Southern Ry. Co. v. Bonner

Decision Date21 November 1904
Citation141 Ala. 517,37 So. 702
PartiesSOUTHERN RY. CO. v. BONNER. [a1]
CourtAlabama Supreme Court

Appeal from Circuit Court, Jefferson County; A. A. Coleman, Judge.

Action by J. J. Bonner, as administrator de bonis non of the estate of Charles M. Bryan, deceased, against the Southern Railway Company. From a judgment in favor of plaintiff, defendant appeals. Reversed.

This suit was originally brought by Pearl O. Bryan, as administratrix of the estate of Charles M. Bryan, deceased against the Southern Railway Company, to recover $30,000 damages for the killing of the plaintiff's intestate. This is the second appeal in the case. 28 So. 445. After the remandment of the cause on the former appeal, the complaint was amended by substituting for the original plaintiff the present appellee, J. J. Bonner, as administrator de bonis non of the estate of Charles M. Bryan, deceased.
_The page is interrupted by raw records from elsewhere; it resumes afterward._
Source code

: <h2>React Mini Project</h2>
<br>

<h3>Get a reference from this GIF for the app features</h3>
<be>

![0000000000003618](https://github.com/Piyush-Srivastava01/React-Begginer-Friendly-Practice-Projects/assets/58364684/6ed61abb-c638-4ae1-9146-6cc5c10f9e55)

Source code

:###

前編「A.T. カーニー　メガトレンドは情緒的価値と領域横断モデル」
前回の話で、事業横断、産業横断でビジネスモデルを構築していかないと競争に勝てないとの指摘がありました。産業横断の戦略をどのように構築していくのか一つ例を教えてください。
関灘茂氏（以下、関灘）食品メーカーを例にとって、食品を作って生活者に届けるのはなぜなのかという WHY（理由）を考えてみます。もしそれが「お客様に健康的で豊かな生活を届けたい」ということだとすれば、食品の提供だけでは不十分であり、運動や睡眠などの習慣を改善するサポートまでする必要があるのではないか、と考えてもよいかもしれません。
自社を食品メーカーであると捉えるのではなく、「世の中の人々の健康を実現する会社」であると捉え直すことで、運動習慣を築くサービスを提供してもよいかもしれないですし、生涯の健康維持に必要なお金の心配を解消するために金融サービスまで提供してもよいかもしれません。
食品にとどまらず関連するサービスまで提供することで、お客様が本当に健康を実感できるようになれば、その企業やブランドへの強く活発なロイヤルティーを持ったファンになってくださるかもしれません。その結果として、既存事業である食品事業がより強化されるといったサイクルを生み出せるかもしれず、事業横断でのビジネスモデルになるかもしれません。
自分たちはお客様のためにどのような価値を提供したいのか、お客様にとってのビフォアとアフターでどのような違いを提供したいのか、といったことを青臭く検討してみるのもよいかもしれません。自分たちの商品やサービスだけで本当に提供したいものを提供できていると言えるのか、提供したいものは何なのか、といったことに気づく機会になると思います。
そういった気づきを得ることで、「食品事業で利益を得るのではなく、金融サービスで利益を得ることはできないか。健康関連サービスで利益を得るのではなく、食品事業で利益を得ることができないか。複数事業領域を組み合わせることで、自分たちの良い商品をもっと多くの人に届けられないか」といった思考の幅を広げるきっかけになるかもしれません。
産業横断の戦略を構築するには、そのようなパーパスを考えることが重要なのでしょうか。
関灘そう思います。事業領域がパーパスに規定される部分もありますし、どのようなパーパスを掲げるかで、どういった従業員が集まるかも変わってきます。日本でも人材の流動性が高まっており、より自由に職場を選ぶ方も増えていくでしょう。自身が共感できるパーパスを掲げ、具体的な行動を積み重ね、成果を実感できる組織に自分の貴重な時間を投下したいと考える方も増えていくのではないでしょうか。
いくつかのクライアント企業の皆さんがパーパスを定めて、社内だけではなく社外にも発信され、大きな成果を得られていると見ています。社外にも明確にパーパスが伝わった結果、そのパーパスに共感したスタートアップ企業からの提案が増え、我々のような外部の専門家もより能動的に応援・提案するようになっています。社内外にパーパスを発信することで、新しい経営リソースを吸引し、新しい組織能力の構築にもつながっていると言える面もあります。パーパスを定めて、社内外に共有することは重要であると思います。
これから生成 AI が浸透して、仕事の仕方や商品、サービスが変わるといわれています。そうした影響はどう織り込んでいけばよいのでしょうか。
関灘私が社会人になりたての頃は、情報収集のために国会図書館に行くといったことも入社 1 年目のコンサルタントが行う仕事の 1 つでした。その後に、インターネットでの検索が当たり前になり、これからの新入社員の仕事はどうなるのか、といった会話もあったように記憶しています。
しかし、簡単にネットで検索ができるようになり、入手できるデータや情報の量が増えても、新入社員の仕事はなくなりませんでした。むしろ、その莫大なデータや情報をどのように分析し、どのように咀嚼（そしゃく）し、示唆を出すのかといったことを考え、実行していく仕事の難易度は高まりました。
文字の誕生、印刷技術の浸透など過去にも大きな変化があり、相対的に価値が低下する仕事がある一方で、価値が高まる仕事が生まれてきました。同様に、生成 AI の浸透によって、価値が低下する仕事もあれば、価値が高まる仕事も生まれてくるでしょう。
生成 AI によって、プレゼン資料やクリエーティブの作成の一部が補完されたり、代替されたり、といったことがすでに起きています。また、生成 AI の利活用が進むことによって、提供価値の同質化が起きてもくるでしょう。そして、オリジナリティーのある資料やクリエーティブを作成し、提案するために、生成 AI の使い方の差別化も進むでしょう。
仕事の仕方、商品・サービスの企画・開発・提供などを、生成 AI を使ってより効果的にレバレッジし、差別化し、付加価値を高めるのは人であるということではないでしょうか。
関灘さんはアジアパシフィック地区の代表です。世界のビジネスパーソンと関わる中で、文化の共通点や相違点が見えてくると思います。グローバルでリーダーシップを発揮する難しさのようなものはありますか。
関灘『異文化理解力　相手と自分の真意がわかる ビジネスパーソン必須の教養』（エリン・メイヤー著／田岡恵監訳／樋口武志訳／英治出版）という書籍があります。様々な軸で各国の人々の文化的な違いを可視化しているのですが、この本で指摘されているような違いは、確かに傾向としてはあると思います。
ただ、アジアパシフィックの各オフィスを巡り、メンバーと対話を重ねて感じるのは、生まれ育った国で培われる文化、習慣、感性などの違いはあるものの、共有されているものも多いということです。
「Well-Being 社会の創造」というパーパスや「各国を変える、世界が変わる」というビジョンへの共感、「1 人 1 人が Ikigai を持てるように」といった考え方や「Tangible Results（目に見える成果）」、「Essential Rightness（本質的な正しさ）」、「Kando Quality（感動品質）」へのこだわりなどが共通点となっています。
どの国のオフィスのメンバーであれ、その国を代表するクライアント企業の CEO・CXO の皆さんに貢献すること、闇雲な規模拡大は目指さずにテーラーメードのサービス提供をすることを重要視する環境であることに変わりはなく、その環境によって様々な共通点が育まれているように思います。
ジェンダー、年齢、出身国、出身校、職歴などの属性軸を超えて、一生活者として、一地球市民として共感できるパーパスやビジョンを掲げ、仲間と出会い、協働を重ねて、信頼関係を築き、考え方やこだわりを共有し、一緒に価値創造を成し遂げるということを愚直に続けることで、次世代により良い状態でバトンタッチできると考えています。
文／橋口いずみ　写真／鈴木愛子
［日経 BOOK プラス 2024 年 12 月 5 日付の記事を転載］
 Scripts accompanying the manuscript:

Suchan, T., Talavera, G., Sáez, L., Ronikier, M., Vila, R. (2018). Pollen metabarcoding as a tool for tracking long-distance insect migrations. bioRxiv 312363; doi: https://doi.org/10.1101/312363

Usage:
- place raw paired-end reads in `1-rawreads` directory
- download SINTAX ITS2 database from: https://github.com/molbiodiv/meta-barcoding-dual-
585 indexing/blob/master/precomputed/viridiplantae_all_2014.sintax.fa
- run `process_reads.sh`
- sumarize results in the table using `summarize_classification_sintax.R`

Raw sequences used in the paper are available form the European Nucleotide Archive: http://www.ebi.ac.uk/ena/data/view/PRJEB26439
On the last trial, from a judgment in which the present appeal is prosecuted, the cause was tried, as stated in the opinion upon two counts of the complaint. The substance of these counts are sufficiently shown in the opinion. The facts of the case are substantially the same as presented on the former appeal, to which special reference is here made, with the exception of the testimony of one Arthur Lawrence, who was the fireman on the engine of which intestate was engineer at the time of the accident. Lawrence did not testify on the first trial. The substance of his testimony and the other facts of the case necessary to an understanding of the decision upon the present appeal are sufficiently stated in the opinion.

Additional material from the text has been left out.